The day is fading fast, and the moon that is rising in the East sheds no light on this face of the great tower. The voices now are quite distinct, coming to us from the left. We can almost hear the directions and distinguish the speakers. “Can't understand why those lads are cutting it so fine,” says George Abraham, and he hastens our pace down cracks and grooves and over ledges until we reach the screes and safety. And now we look up the great cliff and in the gathering dusk one thing is visible—a figure in a white jersey, with arms extended at full stretch. There it hangs minute by minute as if nailed to the rocks.

The party, then, are only just making the traverse from the chimney to the right, the most difficult manoeuvre of the climb—a manoeuvre in which one, he in the white jersey, has to remain stationary while his fellows pass him. “This is bad,” says George Abraham and he prepares for a possible emergency. “Are you in difficulties? Shall we wait?” he cries. “Yes, wait.” The words rebound from the cliff in the still air like stones. We wait and watch. We can see nothing but the white jersey, still moveless; but every motion of the other climbers and every word they speak echoes down the precipice, as if from a sounding board. You hear the iron-shod feet of the climbers feeling about for footholds on the ringing wall of rock. Once there is a horrible clatter as if both feet are dangling over the abyss and scraping convulsively for a hold. I fancy one or two of us feel a little uncomfortable as we look at each other in silent comment. And all the time the figure in white, now growing dim, is impaled on the face of the darkness, and the voices come down to us in brief, staccato phrases. Above the rock, the moon is sailing into the clear winter sky and the stars are coming out.

At last the figure in white is seen to move and soon a cheery “All right” drops down from above. The difficult operation is over, the scattered rocks are reached and nothing remains but the final slabs, which in the absence of ice offer no great difficulty. Their descent by the easy Jordan route will be quick. We turn to go with the comment that it is perhaps more sensational to watch a climb than to do one.

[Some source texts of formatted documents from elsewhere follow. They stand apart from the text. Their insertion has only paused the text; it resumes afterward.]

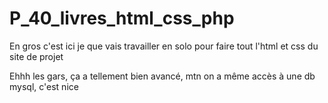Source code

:# P_40_livres_html_css_php
En gros c'est ici je que vais travailler en solo pour faire tout l'html et css du site de projet

Ehhh les gars, ça a tellement bien avancé, mtn on a même accès à une db mysql, c'est nice
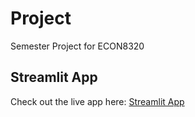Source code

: # Project
Semester Project for ECON8320

## Streamlit App
Check out the live app here: [Streamlit App](https://bre5551project.streamlit.app/)

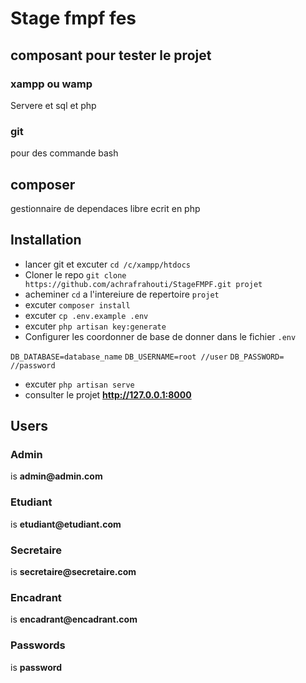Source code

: # Stage fmpf fes

## composant pour tester le projet

### xampp ou wamp

Servere et  sql et php

### git

pour des commande bash

## composer

gestionnaire de dependaces libre ecrit en php

## Installation

- lancer git et excuter `cd /c/xampp/htdocs`
- Cloner le repo  `git clone https://github.com/achrafrahouti/StageFMPF.git projet`
- acheminer `cd` a l'intereiure de repertoire `projet`
- excuter `composer install`
- excuter `cp .env.example .env`
- excuter `php artisan key:generate`
- Configurer les coordonner de base de donner dans le fichier  `.env`

`DB_DATABASE=database_name`
`DB_USERNAME=root //user`
`DB_PASSWORD=     //password`

- excuter `php artisan serve`
- consulter le projet __http://127.0.0.1:8000__

## Users

### Admin

is
__admin@admin.com__

### Etudiant

is
__etudiant@etudiant.com__

### Secretaire

is
__secretaire@secretaire.com__

### Encadrant

is
__encadrant@encadrant.com__

### Passwords

is
__password__
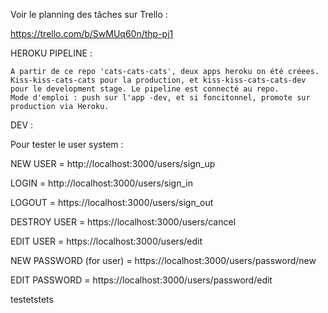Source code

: Voir le planning des tâches sur Trello :

https://trello.com/b/SwMUq60n/thp-pj1

HEROKU PIPELINE : 

	A partir de ce repo 'cats-cats-cats', deux apps heroku on été créees. Kiss-kiss-cats-cats pour la production, et kiss-kiss-cats-cats-dev pour le development stage. Le pipeline est connecté au repo.
	Mode d'emploi : push sur l'app -dev, et si foncitonnel, promote sur production via Heroku. 

DEV : 

Pour tester le user system : 

NEW USER = http://localhost:3000/users/sign_up

LOGIN = http://localhost:3000/users/sign_in

LOGOUT = https://localhost:3000/users/sign_out

DESTROY USER = https://localhost:3000/users/cancel

EDIT USER = https://localhost:3000/users/edit

NEW PASSWORD (for user) = https://localhost:3000/users/password/new

EDIT PASSWORD = https://localhost:3000/users/password/edit


testetstets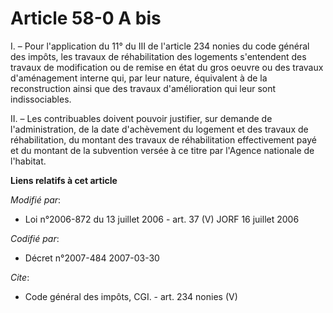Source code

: # Article 58-0 A bis

I. – Pour l'application du 11° du III de l'article 234 nonies du code général des impôts, les travaux de réhabilitation des
logements s'entendent des travaux de modification ou de remise en état du gros oeuvre ou des travaux d'aménagement interne
qui, par leur nature, équivalent à de la reconstruction ainsi que des travaux d'amélioration qui leur sont indissociables.

II. – Les contribuables doivent pouvoir justifier, sur demande de l'administration, de la date d'achèvement du logement et
des travaux de réhabilitation, du montant des travaux de réhabilitation effectivement payé et du montant de la subvention
versée à ce titre par l'Agence nationale de l'habitat.

**Liens relatifs à cet article**

_Modifié par_:

  - Loi n°2006-872 du 13 juillet 2006 - art. 37 (V) JORF 16 juillet 2006

_Codifié par_:

  - Décret n°2007-484 2007-03-30

_Cite_:

  - Code général des impôts, CGI. - art. 234 nonies (V)
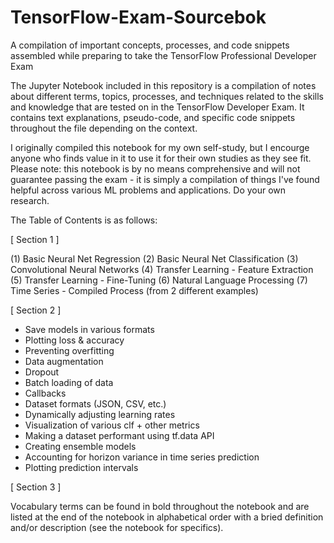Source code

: # TensorFlow-Exam-Sourcebok
A compilation of important concepts, processes, and code snippets assembled while preparing to take the TensorFlow Professional Developer Exam

The Jupyter Notebook included in this repository is a compilation of notes about different terms, topics, processes, and techniques related to the skills and knowledge that are tested on in the TensorFlow Developer Exam. It contains text explanations, pseudo-code, and specific code snippets throughout the file depending on the context.

I originally compiled this notebook for my own self-study, but I encourge anyone who finds value in it to use it for their own studies as they see fit. Please note: this notebook is by no means comprehensive and will not guarantee passing the exam - it is simply a compilation of things I've found helpful across various ML problems and applications. Do your own research.

The Table of Contents is as follows:

[ Section 1 ]

(1) Basic Neural Net Regression
(2) Basic Neural Net Classification
(3) Convolutional Neural Networks
(4) Transfer Learning - Feature Extraction
(5) Transfer Learning - Fine-Tuning
(6) Natural Language Processing
(7) Time Series - Compiled Process (from 2 different examples)

[ Section 2 ]

- Save models in various formats
- Plotting loss & accuracy
- Preventing overfitting
- Data augmentation
- Dropout
- Batch loading of data
- Callbacks
- Dataset formats (JSON, CSV, etc.)
- Dynamically adjusting learning rates
- Visualization of various clf + other metrics
- Making a dataset performant using tf.data API
- Creating ensemble models
- Accounting for horizon variance in time series prediction
- Plotting prediction intervals

[ Section 3 ]

Vocabulary terms can be found in bold throughout the notebook and are listed at the end of the notebook in alphabetical order with a bried definition and/or description (see the notebook for specifics).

And then we plunge over the debris behind Pisgah, climb up the Great Doup, where the snow lies crisp and deep, until we reach the friendly fence that has guided many a wanderer in the darkness down to the top of Black Sail Pass. From thence the way is familiar, and two hours later we have rejoined the merry party round the board at the inn.

In a few days it is all over. This one is back in the Temple, that one to his office, a third to his pulpit, another to his mill, and all seem prosaic and ordinary. But they will carry with them a secret music. Say only the word “Wastdale” to them and you shall awake its echoes; then you shall see their faces light up with the emotion of incommunicable things. They are no longer men of the world; they are spirits of the mountains.